Some lines below may hold the string "https". Count them and give only the total.

##########

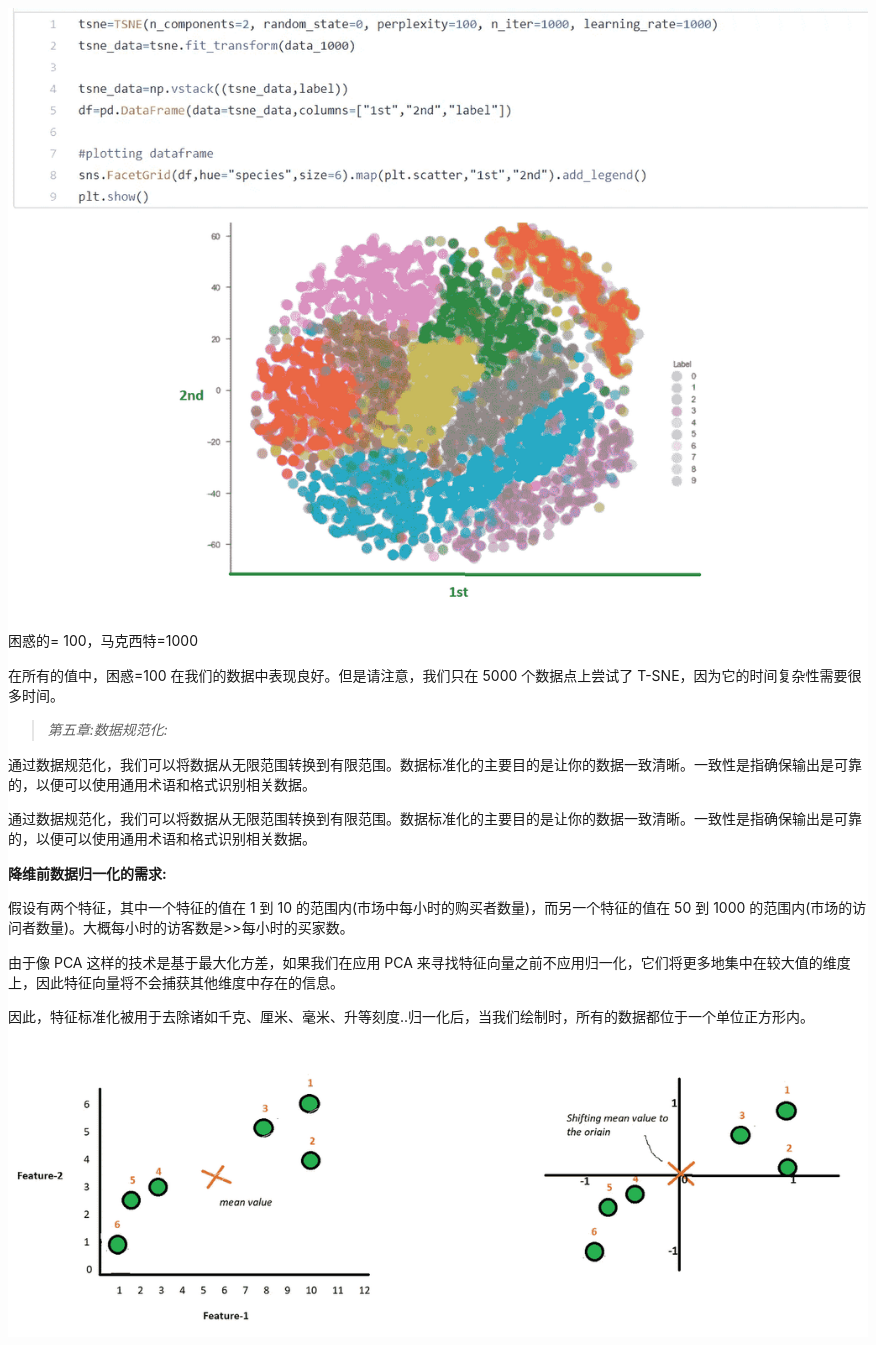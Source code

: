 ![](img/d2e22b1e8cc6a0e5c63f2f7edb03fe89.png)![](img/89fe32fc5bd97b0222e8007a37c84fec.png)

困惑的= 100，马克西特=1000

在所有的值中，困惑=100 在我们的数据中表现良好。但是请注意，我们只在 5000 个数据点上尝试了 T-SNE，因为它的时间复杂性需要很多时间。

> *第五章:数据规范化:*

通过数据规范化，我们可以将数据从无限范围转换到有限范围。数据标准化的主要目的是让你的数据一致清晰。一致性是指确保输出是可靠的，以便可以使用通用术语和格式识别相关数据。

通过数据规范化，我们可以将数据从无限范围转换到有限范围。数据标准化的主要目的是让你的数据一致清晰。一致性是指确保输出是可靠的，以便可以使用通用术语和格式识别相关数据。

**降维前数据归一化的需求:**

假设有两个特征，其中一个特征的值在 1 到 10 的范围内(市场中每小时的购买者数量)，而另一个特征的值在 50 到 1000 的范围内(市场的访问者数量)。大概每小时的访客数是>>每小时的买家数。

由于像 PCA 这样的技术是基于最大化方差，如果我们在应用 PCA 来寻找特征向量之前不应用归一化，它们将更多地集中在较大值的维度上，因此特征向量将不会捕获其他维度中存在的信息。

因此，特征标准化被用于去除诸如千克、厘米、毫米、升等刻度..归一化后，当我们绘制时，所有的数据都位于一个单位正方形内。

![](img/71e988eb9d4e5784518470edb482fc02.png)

##########

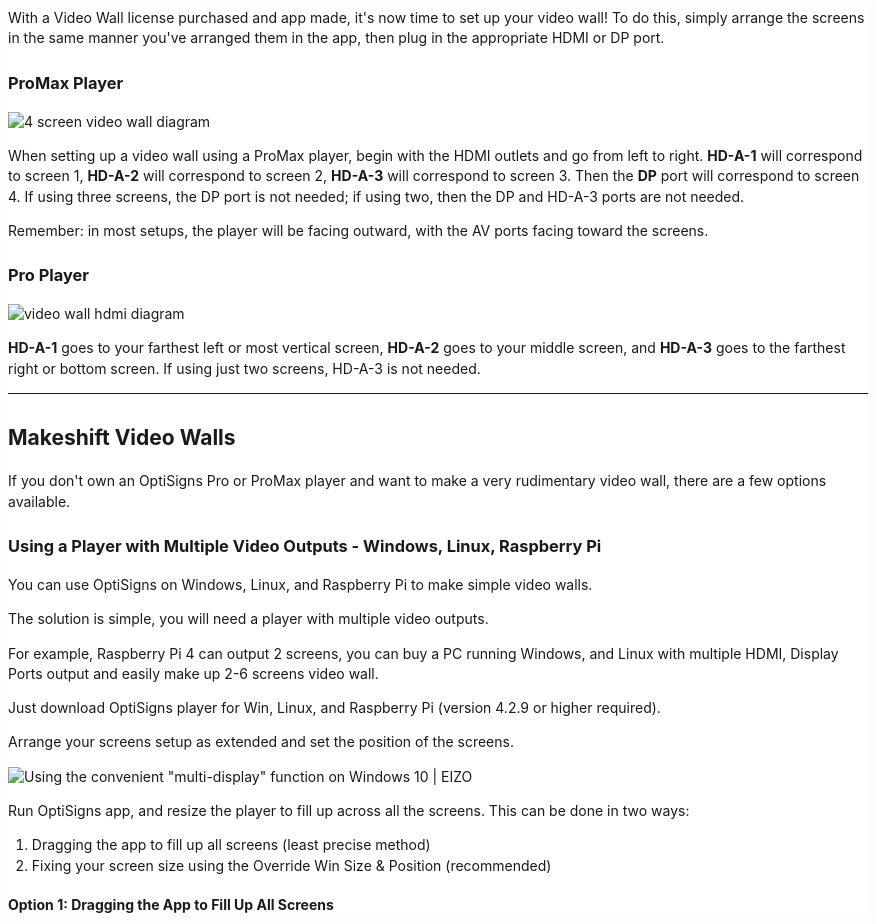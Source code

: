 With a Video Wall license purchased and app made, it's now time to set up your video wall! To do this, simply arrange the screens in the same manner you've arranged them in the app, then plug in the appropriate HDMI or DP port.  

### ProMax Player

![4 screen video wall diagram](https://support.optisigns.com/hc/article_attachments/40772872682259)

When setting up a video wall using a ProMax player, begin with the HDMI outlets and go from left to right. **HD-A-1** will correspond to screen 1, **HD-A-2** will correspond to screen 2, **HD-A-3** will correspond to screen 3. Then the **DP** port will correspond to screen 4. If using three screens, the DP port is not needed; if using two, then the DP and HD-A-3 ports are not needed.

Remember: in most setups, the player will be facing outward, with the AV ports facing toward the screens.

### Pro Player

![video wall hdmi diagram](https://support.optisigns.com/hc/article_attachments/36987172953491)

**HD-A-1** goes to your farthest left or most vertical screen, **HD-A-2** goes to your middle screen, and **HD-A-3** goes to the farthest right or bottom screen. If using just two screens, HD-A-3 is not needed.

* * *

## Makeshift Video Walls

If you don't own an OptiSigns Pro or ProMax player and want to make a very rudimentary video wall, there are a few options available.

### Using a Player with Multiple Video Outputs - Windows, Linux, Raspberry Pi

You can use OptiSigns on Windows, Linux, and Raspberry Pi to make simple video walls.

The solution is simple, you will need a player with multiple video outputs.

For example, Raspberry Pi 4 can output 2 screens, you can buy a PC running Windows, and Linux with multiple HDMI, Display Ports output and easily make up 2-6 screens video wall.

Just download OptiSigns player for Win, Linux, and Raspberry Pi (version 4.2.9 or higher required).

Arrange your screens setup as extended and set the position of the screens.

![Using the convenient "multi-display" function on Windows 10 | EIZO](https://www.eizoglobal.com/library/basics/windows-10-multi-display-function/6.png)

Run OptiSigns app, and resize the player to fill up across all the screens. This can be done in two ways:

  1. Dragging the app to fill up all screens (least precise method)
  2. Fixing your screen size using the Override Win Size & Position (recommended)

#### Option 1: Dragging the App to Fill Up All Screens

##########

Task output: 3